### Goal of the exercise
Whenever a line in the data holds the string "time", copy that line.

### Saved data entries
··········

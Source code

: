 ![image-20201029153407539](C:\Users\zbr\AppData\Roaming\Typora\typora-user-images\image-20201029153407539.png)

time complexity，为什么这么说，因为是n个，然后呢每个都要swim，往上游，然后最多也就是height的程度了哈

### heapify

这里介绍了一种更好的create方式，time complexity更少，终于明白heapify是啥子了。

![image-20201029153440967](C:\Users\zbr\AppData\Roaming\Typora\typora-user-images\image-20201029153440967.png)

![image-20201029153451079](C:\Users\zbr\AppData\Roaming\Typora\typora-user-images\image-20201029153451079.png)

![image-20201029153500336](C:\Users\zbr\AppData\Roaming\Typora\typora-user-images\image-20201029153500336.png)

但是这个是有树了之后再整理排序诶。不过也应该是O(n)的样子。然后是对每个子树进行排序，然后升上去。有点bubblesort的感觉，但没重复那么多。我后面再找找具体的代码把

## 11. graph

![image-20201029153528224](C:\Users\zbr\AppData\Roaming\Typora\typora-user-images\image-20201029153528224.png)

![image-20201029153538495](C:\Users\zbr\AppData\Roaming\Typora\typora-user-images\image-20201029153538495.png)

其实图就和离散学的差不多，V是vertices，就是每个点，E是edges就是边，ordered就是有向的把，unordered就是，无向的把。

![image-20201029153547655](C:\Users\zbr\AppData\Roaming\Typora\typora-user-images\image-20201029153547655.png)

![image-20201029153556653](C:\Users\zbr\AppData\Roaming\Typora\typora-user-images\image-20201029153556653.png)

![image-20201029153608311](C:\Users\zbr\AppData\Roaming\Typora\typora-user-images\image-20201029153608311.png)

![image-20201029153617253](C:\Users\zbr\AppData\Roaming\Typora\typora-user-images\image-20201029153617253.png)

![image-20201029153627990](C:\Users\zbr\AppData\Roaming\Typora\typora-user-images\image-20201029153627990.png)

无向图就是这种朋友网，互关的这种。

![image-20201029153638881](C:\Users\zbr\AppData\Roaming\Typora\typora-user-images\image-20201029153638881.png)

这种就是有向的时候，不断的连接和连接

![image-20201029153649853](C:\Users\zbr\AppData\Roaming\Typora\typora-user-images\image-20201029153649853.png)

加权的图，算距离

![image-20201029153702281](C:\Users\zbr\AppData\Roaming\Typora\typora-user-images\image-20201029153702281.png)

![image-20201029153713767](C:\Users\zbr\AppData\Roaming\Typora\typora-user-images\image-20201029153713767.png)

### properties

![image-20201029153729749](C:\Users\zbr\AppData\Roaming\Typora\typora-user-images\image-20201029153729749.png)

··········

### Exercise response
time complexity，为什么这么说，因为是n个，然后呢每个都要swim，往上游，然后最多也就是height的程度了哈
这里介绍了一种更好的create方式，time complexity更少，终于明白heapify是啥子了。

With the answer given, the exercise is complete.